The relation between hyperopia and esotropia is well described. A number of articles have documented increasing hyperopia before the onset of esotropia.11 12 It has also been shown that hyperopia changes slowly in esotropic children given their full glasses correction.13 It has been shown that children become less hyperopic or more myopic after 7 or 8 years of age.14-16In a population of accommodative esotropes, Raab17observed from the age of 7 a reduction in hyperopia of 0.18 D per year compared with 0.22 D per year in normal hyperopic children. Other studies have indicated that esotropes may behave differently.11 12 Several studies have provided some evidence that wearing glasses may hinder emmetropisation.4 18-20 Our findings lend support to the theory that hyperopic glasses wear in esotropes impedes emmetropisation. In contrast, a study of partial spectacle correction in hyperopic children failed to demonstrate any impact on emmetropisation.21 Full correction, as given to children in our study, renders children optically emmetropic whereas partial correction still leaves the eye optically hyperopic. Theoretically, only full hyperopic correction would therefore be expected to completely inhibit emmetropisation.22 There is a growing body of evidence suggesting environmental influences in the development of refractive errors in humans.23-26 It has been demonstrated in a range of species including primates that in the presence of a blurred retinal image eye growth is altered resulting in a shift towards myopia.27 28 In addition, primates can display compensatory ocular refractive changes in response to rearing with spectacle lenses.29 It is therefore quite conceivable that eliminating retinal blur in hyperopic humans with appropriate lenses removes the stimulus for the myopic shift towards emmetropia. In view of this growing body of experimental data, the potential impact of glasses on ocular growth in clinical settings merits further study.

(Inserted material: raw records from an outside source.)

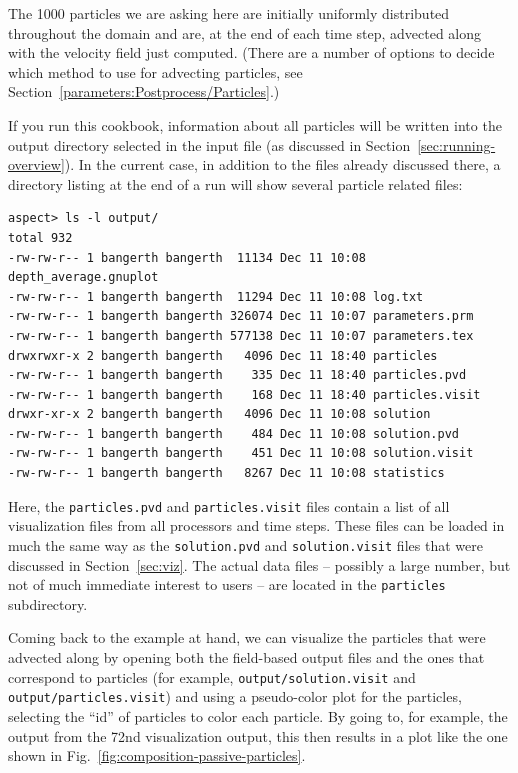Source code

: \documentclass{article}
\begin{document}


The 1000 particles we are asking here are initially uniformly distributed
throughout the domain and are, at the end of each time step, advected along with
the velocity field just computed. (There are a number of options to decide which
method to use for advecting particles, see
Section~\ref{parameters:Postprocess/Particles}.) 

If you run this cookbook, information about all particles will be written into
the output directory selected in the input file (as discussed in
Section~\ref{sec:running-overview}). In the current case, in addition to the
files already discussed there, a directory listing at the end of a run will show
several particle related files:
\begin{lstlisting}[frame=single,language=ksh]
aspect> ls -l output/
total 932
-rw-rw-r-- 1 bangerth bangerth  11134 Dec 11 10:08 depth_average.gnuplot
-rw-rw-r-- 1 bangerth bangerth  11294 Dec 11 10:08 log.txt
-rw-rw-r-- 1 bangerth bangerth 326074 Dec 11 10:07 parameters.prm
-rw-rw-r-- 1 bangerth bangerth 577138 Dec 11 10:07 parameters.tex
drwxrwxr-x 2 bangerth bangerth   4096 Dec 11 18:40 particles
-rw-rw-r-- 1 bangerth bangerth    335 Dec 11 18:40 particles.pvd
-rw-rw-r-- 1 bangerth bangerth    168 Dec 11 18:40 particles.visit
drwxr-xr-x 2 bangerth bangerth   4096 Dec 11 10:08 solution
-rw-rw-r-- 1 bangerth bangerth    484 Dec 11 10:08 solution.pvd
-rw-rw-r-- 1 bangerth bangerth    451 Dec 11 10:08 solution.visit
-rw-rw-r-- 1 bangerth bangerth   8267 Dec 11 10:08 statistics
\end{lstlisting}
Here, the \texttt{particles.pvd} and \texttt{particles.visit} files contain
a list of all visualization files from all processors and time steps. These
files can be loaded in much the same way as the \texttt{solution.pvd} and
\texttt{solution.visit} files that were discussed in Section~\ref{sec:viz}. The
actual data files -- possibly a large number, but not of much immediate interest
to users -- are located in the \texttt{particles} subdirectory.

Coming back to the example at hand, we can visualize the particles that
were advected along by opening both the field-based output files and the ones
that correspond to particles (for example, \texttt{output/solution.visit} and
\texttt{output/particles.visit}) and using a pseudo-color plot
for the particles, selecting the ``id'' of particles to color each particle.
By going to, for example, the output from the 72nd visualization output, this
then results in a plot like the one shown in
Fig.~\ref{fig:composition-passive-particles}.
\end{document}
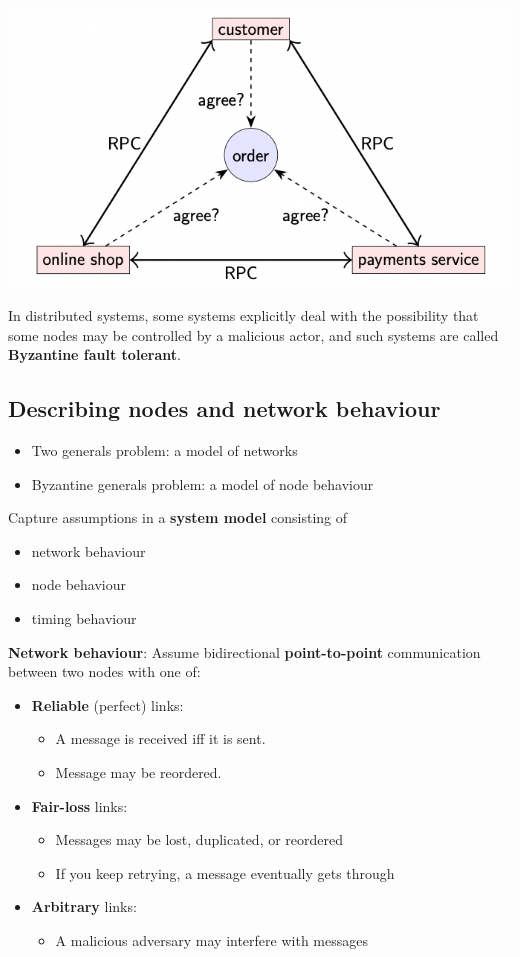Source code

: \documentclass[11pt]{article}
\begin{document}
\begin{center}
\includegraphics[width=.6\textwidth]{../images/DistributiveSystems/4.png}
\label{}
\end{center}

In distributed systems, some systems explicitly deal with the possibility that some nodes may be
controlled by a malicious actor, and such systems are called \textbf{Byzantine fault tolerant}.
\subsection{Describing nodes and network behaviour}
\label{sec:orge1df0cc}
\begin{itemize}
\item Two generals problem: a model of networks
\item Byzantine generals problem: a model of node behaviour
\end{itemize}

Capture assumptions in a \textbf{system model} consisting of
\begin{itemize}
\item network behaviour
\item node behaviour
\item timing behaviour
\end{itemize}

\textbf{Network behaviour}: Assume bidirectional \textbf{point-to-point} communication between two nodes with one
of:
\begin{itemize}
\item \textbf{Reliable} (perfect) links:
\begin{itemize}
\item A message is received iff it is sent.
\item Message may be reordered.
\end{itemize}
\item \textbf{Fair-loss} links:
\begin{itemize}
\item Messages may be lost, duplicated, or reordered
\item If you keep retrying, a message eventually gets through
\end{itemize}
\item \textbf{Arbitrary} links:
\begin{itemize}
\item A malicious adversary may interfere with messages
\end{itemize}
\end{itemize}

\begin{center}\end{center}
\end{document}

The great difficulty in evaluating the efficacy or otherwise of any form of strabismus therapy is the very long follow up period necessary in order to evaluate it accurately. This study clearly shows favourable outcome of treatment in refractive accommodative esotropia albeit with variable duration of follow up. We conclude that glasses remain the treatment of choice in accommodative esodeviations.2 30 We do however feel that more consideration should be given to the long term effects of wearing the full hyperopic correction as the degree of hyperopia remains unchanged with poor prospects for discontinuing glasses wear. The possibility that long term glasses wear impedes emmetropisation must be considered. It is also conceivable, however, that these children may behave differently from normal and be predestined to remain hyperopic.